We've had seem unskillful interactions recently. There was an exchange that turned from him showing great disrespect to me, which led to unskillful banter. That led to anger on my part for his lack of mutual respect and understanding. That led to forgiveness on my part, which took some serious practice. Upon raising the white flag with him, and telling him I loved him, he promptly fired another shot in that verbal war. The proverbial last word, if you will, at which point my forgiveness turned to a selfish desire to be understood and accepted by him. At some point I hope to write about Uppekha, which has been a huge practice when working with people like this, but that's not how I worked with my feelings on this occasion. On this occasion, I practiced "Quieting The Inner Critic".

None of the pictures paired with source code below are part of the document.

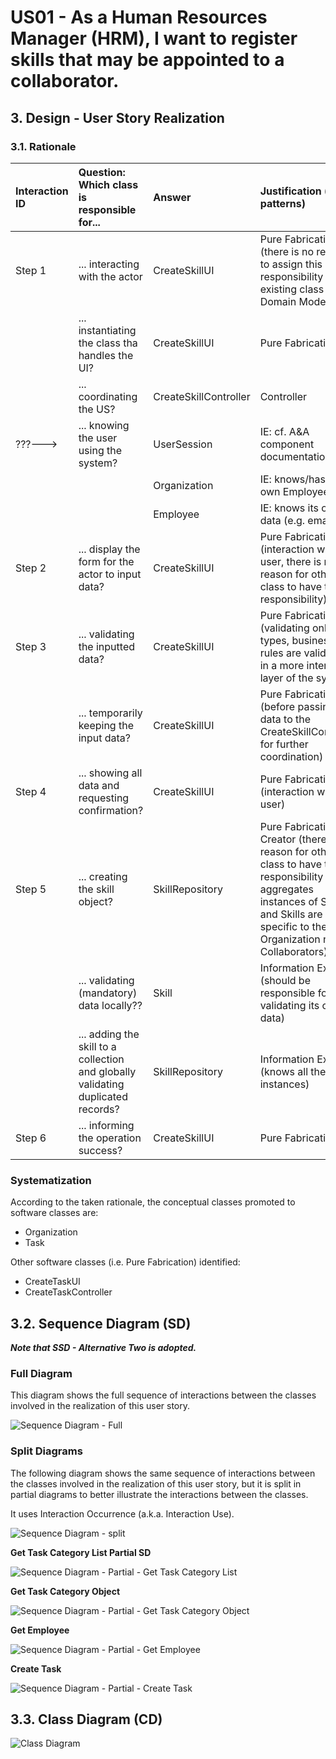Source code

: # US01 - As a Human Resources Manager (HRM), I want to register skills that may be appointed to a collaborator.

## 3. Design - User Story Realization 

### 3.1. Rationale



| Interaction ID | Question: Which class is responsible for...                                      | Answer                | Justification (with patterns)                                                                                                                                                                       |
|:---------------|:---------------------------------------------------------------------------------|:----------------------|:----------------------------------------------------------------------------------------------------------------------------------------------------------------------------------------------------|
| Step 1         | ... interacting with the actor                                                   | CreateSkillUI         | Pure Fabrication (there is no reason to assign this responsibility to any existing class in the Domain Model)                                                                                       |
|                | ... instantiating the class tha handles the UI?                                  | CreateSkillUI         | Pure Fabrication                                                                                                                                                                                    |
|                | ... coordinating the US?                                                         | CreateSkillController | Controller                                                                                                                                                                                          |
| ???--->        | ... knowing the user using the system?                                           | UserSession           | IE: cf. A&A component documentation.                                                                                                                                                                |
|                |                                                                                  | Organization          | IE: knows/has its own Employees                                                                                                                                                                     |
|                |                                                                                  | Employee              | IE: knows its own data (e.g. email)                                                                                                                                                                 |
| Step 2         | ... display the form for the actor to input data?                                | CreateSkillUI         | Pure Fabrication (interaction with the user, there is no reason for other class to have this responsibility)                                                                                        |
| Step 3         | ... validating the inputted data?                                                | CreateSkillUI         | Pure Fabrication (validating only data types, business rules are validated in a more internal layer of the system)                                                                                  |
|                | ... temporarily keeping the input data?                                          | CreateSkillUI         | Pure Fabrication (before passing the data to the CreateSkillController for further coordination)                                                                                                    |
| Step 4         | ... showing all data and requesting confirmation?                                | CreateSkillUI         | Pure Fabrication (interaction with the user)                                                                                                                                                        |
| Step 5         | ... creating the skill object?                                                   | SkillRepository       | Pure Fabrication / Creator (there is no reason for other class to have this responsibility / aggregates instances of Skills, and Skills are not specific to the Organization nor the Collaborators) |
|                | ... validating (mandatory) data locally??                                        | Skill                 | Information Expert (should be responsible for validating its own data)                                                                                                                              |
|                | ... adding the skill to a collection and globally validating duplicated records? | SkillRepository       | Information Expert (knows all the Skill instances)                                                                                                                                                  |
| Step 6         | ... informing the operation success?                                             | CreateSkillUI         | Pure Fabrication                                                                                                                                                                                    |              

### Systematization ##

According to the taken rationale, the conceptual classes promoted to software classes are: 

* Organization
* Task

Other software classes (i.e. Pure Fabrication) identified: 

* CreateTaskUI  
* CreateTaskController


## 3.2. Sequence Diagram (SD)

_**Note that SSD - Alternative Two is adopted.**_

### Full Diagram

This diagram shows the full sequence of interactions between the classes involved in the realization of this user story.

![Sequence Diagram - Full](svg/us01-sequence-diagram-full.svg)

### Split Diagrams

The following diagram shows the same sequence of interactions between the classes involved in the realization of this user story, but it is split in partial diagrams to better illustrate the interactions between the classes.

It uses Interaction Occurrence (a.k.a. Interaction Use).

![Sequence Diagram - split](svg/us006-sequence-diagram-split.svg)

**Get Task Category List Partial SD**

![Sequence Diagram - Partial - Get Task Category List](svg/us006-sequence-diagram-partial-get-task-category-list.svg)

**Get Task Category Object**

![Sequence Diagram - Partial - Get Task Category Object](svg/us006-sequence-diagram-partial-get-task-category.svg)

**Get Employee**

![Sequence Diagram - Partial - Get Employee](svg/us006-sequence-diagram-partial-get-employee.svg)

**Create Task**

![Sequence Diagram - Partial - Create Task](svg/us006-sequence-diagram-partial-create-task.svg)

## 3.3. Class Diagram (CD)

![Class Diagram](svg/us01-class-diagram.svg)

As this meditation can be practiced in any position which is comfortable, I chose a lying down position which was more convenient to my housing at the time. I called to mind a difficult emotion - in this case the selfish need to be understood by my old friend - and I watched how I felt about this selfishness. I clearly had the feeling, along with the selfishness, that I was bad for feeling this way.
Per this practice, I then changed my way of viewing this as "bad" to viewing it as "painful". Once I was able to regard this feeling as painful, I was able to cradle it and show some compassion for it. As I'm accustomed to doing this with pain from my studies of Thich Nhat Hanh, who is known to talk of treating ones pain as a mother treats her newborn child when it cries, I found this fairly easy to imagine. I invited the pain of my pride, which selfishly wanted to be understood, to relax. I acknowledged it was there, said hello to it and that I loved it and appreciated it for what it was there to accomplish. I did some more practice, I won't go in to here, in the way I'm familiar with from Thich Nhat Hanh and eventually watched as this pain eased and dissipated.
Once dissipated, I was left simply loving my friend and feeling a little sad for him. I was left thinking I need to practice some Mudita for him and grow this sense of happiness I was starting to feel for him being comfortable with his beliefs. I realized that I really don't need to be understood or respected by him I order for me to love him and respect his beliefs.
When you practice this, in the end, please pay close attention to the words of. Sharon Salzberg at the end of her instruction around it:
"Reflect again on the fact that you aren’t able to prevent negative feelings from arising. You don’t need to be overcome by them, defined by them, to act on them or feel ashamed if you have them. This is just in the nature of things."